La cattura dello spacciatore è avvenuta lo scorso 7 maggio, a seguito di un attento servizio di appostamento messo in atto dagli agenti della Squadra Mobile. Durante l’attività di indagine, i poliziotti sono riusciti ad individuare l’esatta domiciliazione dell’uomo nella frazione di Cavalcaselle e, attraverso i molteplici servizi di sorveglianza, sono arrivati a riscontrare i movimenti sospetti del pusher; numerose volte al giorno usciva dall’abitazione con la propria bicicletta per poi rientrare, dopo pochi minuti, senza un’apparente ragione. 

Durante l'arresto è stato intercettato da uno degli agenti, che seguiva le indagini all’interno del tunnel che conduce ai garage della sua abitazione.

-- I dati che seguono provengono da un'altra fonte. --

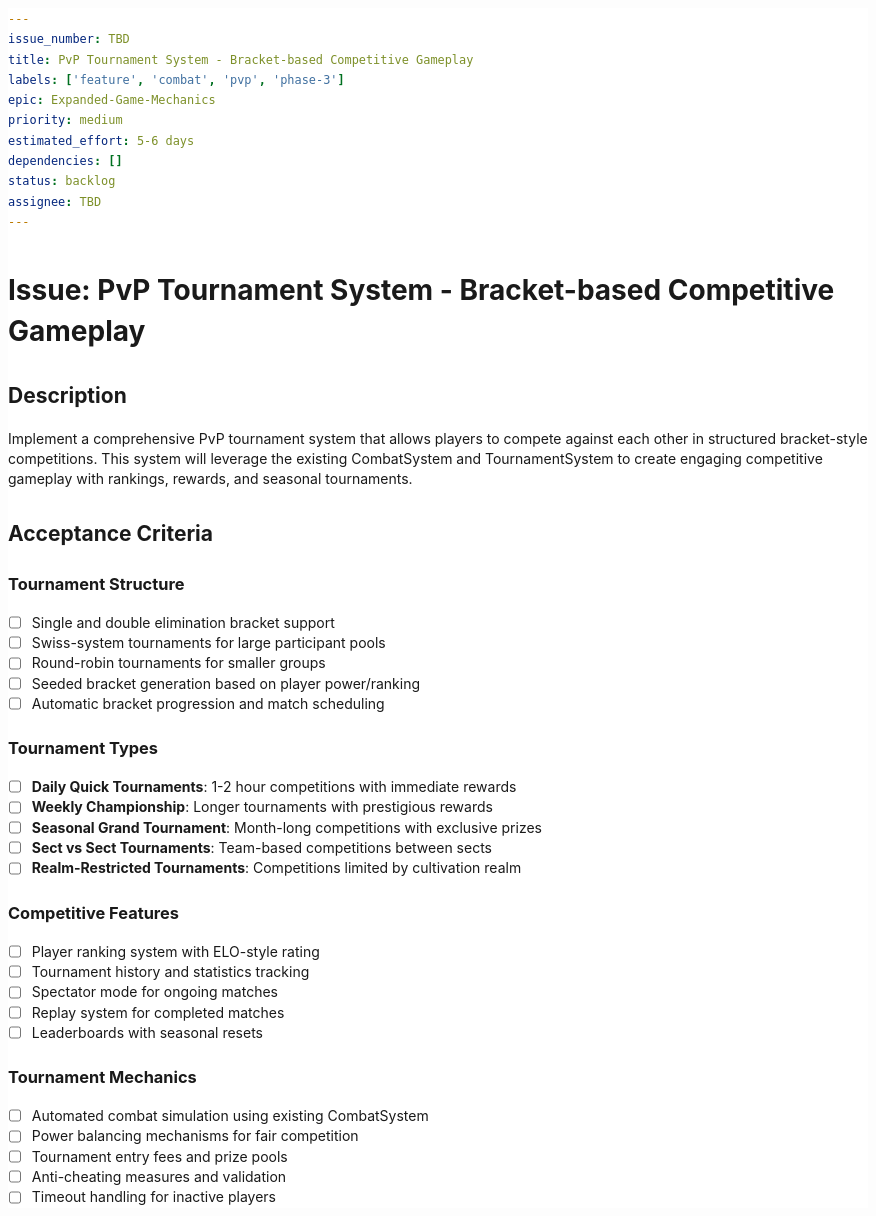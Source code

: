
 ```yaml
---
issue_number: TBD
title: PvP Tournament System - Bracket-based Competitive Gameplay
labels: ['feature', 'combat', 'pvp', 'phase-3']
epic: Expanded-Game-Mechanics
priority: medium
estimated_effort: 5-6 days
dependencies: []
status: backlog
assignee: TBD
---
```


# Issue: PvP Tournament System - Bracket-based Competitive Gameplay

## Description
Implement a comprehensive PvP tournament system that allows players to compete against each other in structured bracket-style competitions. This system will leverage the existing CombatSystem and TournamentSystem to create engaging competitive gameplay with rankings, rewards, and seasonal tournaments.

## Acceptance Criteria

### Tournament Structure
- [ ] Single and double elimination bracket support
- [ ] Swiss-system tournaments for large participant pools
- [ ] Round-robin tournaments for smaller groups
- [ ] Seeded bracket generation based on player power/ranking
- [ ] Automatic bracket progression and match scheduling

### Tournament Types
- [ ] **Daily Quick Tournaments**: 1-2 hour competitions with immediate rewards
- [ ] **Weekly Championship**: Longer tournaments with prestigious rewards
- [ ] **Seasonal Grand Tournament**: Month-long competitions with exclusive prizes
- [ ] **Sect vs Sect Tournaments**: Team-based competitions between sects
- [ ] **Realm-Restricted Tournaments**: Competitions limited by cultivation realm

### Competitive Features
- [ ] Player ranking system with ELO-style rating
- [ ] Tournament history and statistics tracking
- [ ] Spectator mode for ongoing matches
- [ ] Replay system for completed matches
- [ ] Leaderboards with seasonal resets

### Tournament Mechanics
- [ ] Automated combat simulation using existing CombatSystem
- [ ] Power balancing mechanisms for fair competition
- [ ] Tournament entry fees and prize pools
- [ ] Anti-cheating measures and validation
- [ ] Timeout handling for inactive players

Alla vista del poliziotto ha tentato di scappare e, una volta raggiunto, ha provato a divincolarsi, dapprima nel tentativo di disfarsi della droga e, in un secondo momento, per guadagnare nuovamente la fuga.

Dopo aver bloccato l’uomo, grazie anche al pronto intervento degli altri due colleghi, gli agenti hanno recuperato un involucro di cellophane, avvolto in carta di giornale e sigillato con dello scotch marrone, contenente 301 grammi di cocaina e un rotolo del predetto nastro adesivo. All’interno degli indumenti indossati del 60enne, inoltre, sono stati rinvenuti 230 euro in contanti, verosimilmente provento dell’attività di spaccio.

La perquisizione dell'appartamento, effettuata intorno alle 15.30 di martedì, ha condotto all’ulteriore sequestro di un bilancino di precisione elettronico, trovato su un pensile della cucina e recante tracce evidenti di polvere bianca, un rotolo di scotch color marrone, utilizzato dal pusher per sigillare le dosi e 100 euro in contanti. Nella tarda mattinata di ieri, venerdì 10 maggio, l’arrestato è comparso davanti al giudice che, dopo la convalida del fermo, ha disposto la misura della custodia cautelare in carcere.